- **Action item**
What lines below include the word "textwidth"? Copy each one.
====================
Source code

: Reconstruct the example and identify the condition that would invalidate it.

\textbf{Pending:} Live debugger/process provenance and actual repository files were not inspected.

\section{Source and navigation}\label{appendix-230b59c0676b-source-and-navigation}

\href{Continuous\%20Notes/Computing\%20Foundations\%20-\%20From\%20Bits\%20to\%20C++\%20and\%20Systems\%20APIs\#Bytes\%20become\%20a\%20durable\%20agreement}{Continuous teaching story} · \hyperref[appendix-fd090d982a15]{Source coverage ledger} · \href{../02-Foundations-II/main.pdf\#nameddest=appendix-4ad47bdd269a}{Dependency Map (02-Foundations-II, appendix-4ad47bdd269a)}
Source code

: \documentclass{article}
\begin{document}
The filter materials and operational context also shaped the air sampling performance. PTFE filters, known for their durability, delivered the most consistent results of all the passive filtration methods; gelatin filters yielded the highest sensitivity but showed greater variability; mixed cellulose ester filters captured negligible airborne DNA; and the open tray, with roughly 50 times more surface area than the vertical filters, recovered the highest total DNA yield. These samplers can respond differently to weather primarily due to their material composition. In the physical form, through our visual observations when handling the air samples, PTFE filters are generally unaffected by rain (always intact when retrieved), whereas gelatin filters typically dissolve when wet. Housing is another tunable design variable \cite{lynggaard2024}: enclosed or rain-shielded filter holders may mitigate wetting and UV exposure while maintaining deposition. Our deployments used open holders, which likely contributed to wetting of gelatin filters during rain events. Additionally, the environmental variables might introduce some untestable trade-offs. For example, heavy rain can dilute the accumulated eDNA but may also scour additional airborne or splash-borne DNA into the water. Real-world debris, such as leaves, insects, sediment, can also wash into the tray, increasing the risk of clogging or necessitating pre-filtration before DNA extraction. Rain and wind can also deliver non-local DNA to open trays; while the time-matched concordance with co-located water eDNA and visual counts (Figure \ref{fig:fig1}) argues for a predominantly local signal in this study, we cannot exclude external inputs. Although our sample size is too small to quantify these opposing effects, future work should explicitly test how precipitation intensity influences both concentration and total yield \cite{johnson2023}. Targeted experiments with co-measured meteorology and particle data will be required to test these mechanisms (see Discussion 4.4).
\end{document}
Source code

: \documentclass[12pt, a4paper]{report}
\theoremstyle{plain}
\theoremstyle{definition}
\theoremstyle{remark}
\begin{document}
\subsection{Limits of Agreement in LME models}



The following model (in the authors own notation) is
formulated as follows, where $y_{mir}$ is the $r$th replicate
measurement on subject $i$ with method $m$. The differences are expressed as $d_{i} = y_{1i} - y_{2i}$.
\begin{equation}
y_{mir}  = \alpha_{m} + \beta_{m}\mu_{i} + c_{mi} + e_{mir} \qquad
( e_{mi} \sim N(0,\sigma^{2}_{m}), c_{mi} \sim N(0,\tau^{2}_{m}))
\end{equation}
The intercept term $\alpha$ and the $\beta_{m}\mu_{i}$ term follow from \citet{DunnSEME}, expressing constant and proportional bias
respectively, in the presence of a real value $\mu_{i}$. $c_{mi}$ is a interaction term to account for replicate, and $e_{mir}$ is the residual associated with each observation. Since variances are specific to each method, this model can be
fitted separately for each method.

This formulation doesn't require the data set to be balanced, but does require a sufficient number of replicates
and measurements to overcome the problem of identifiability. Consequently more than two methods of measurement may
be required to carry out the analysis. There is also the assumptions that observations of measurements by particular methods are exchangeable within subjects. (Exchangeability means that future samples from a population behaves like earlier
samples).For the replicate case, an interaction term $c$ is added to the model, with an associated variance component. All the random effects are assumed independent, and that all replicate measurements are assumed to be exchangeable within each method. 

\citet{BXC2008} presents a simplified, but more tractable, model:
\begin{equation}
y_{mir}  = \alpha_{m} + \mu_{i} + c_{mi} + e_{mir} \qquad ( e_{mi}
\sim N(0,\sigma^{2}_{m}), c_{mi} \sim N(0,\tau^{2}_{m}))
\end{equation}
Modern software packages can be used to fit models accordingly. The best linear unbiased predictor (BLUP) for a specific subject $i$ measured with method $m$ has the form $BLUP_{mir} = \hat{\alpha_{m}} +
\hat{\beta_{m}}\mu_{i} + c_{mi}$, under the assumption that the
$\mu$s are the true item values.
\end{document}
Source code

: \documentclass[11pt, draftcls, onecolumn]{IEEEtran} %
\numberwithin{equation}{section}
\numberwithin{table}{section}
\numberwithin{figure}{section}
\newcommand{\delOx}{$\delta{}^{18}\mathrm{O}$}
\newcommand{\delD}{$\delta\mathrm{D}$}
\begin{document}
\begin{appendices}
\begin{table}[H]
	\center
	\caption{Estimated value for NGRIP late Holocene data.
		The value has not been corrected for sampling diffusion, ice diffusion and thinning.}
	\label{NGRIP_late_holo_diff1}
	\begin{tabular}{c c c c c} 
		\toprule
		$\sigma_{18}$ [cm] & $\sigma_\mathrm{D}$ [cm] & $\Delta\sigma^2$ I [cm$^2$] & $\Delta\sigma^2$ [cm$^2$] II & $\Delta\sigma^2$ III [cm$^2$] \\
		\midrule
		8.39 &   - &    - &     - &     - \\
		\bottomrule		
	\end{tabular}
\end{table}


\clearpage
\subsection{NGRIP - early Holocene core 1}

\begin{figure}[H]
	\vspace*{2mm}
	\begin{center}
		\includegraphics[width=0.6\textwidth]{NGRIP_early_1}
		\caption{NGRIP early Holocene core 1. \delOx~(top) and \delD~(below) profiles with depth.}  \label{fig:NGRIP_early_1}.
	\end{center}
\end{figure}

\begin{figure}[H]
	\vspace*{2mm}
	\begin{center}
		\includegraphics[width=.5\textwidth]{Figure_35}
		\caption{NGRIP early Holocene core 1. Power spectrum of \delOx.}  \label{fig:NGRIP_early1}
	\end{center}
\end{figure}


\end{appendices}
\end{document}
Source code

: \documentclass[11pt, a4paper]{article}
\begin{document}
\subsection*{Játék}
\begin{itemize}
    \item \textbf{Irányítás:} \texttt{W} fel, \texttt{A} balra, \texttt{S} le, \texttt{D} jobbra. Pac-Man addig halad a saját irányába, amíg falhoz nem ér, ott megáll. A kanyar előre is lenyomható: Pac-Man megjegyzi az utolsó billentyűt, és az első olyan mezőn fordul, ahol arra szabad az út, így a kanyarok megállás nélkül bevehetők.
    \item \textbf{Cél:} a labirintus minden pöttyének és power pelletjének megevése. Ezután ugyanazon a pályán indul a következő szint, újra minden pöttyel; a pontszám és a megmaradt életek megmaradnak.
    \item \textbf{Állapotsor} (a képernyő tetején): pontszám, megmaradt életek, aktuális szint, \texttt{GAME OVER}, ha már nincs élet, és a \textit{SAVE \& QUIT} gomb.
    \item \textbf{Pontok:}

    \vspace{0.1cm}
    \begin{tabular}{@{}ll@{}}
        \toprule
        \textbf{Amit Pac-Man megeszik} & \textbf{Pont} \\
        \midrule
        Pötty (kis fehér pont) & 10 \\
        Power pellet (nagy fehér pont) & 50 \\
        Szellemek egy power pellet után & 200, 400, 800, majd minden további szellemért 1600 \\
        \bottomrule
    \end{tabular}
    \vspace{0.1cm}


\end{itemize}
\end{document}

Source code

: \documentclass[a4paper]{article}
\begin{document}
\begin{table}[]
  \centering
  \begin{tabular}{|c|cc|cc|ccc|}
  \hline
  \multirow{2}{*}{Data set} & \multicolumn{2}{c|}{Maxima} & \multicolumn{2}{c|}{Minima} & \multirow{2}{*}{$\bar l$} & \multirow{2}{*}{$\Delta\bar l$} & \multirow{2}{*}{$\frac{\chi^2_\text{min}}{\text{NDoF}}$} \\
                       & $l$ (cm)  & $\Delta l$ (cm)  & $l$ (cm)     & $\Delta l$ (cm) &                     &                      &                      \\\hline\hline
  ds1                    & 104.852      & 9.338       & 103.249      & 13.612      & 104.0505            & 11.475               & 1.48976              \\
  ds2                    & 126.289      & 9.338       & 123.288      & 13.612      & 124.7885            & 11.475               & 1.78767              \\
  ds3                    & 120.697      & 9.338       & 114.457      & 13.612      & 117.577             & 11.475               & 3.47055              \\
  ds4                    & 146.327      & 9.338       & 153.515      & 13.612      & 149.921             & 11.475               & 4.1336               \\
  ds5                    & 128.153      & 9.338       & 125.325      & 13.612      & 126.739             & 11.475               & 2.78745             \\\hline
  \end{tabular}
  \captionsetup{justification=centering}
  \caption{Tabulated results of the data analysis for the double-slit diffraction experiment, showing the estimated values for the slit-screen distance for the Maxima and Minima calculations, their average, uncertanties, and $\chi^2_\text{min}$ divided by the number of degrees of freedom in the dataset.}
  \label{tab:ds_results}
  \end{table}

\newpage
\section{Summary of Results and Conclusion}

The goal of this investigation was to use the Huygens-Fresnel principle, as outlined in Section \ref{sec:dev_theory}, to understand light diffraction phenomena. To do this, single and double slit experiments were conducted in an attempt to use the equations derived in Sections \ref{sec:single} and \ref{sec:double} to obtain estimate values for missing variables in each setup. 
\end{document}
====================
- **Response to this exercise**
		\includegraphics[width=0.6\textwidth]{NGRIP_early_1}
		\includegraphics[width=.5\textwidth]{Figure_35}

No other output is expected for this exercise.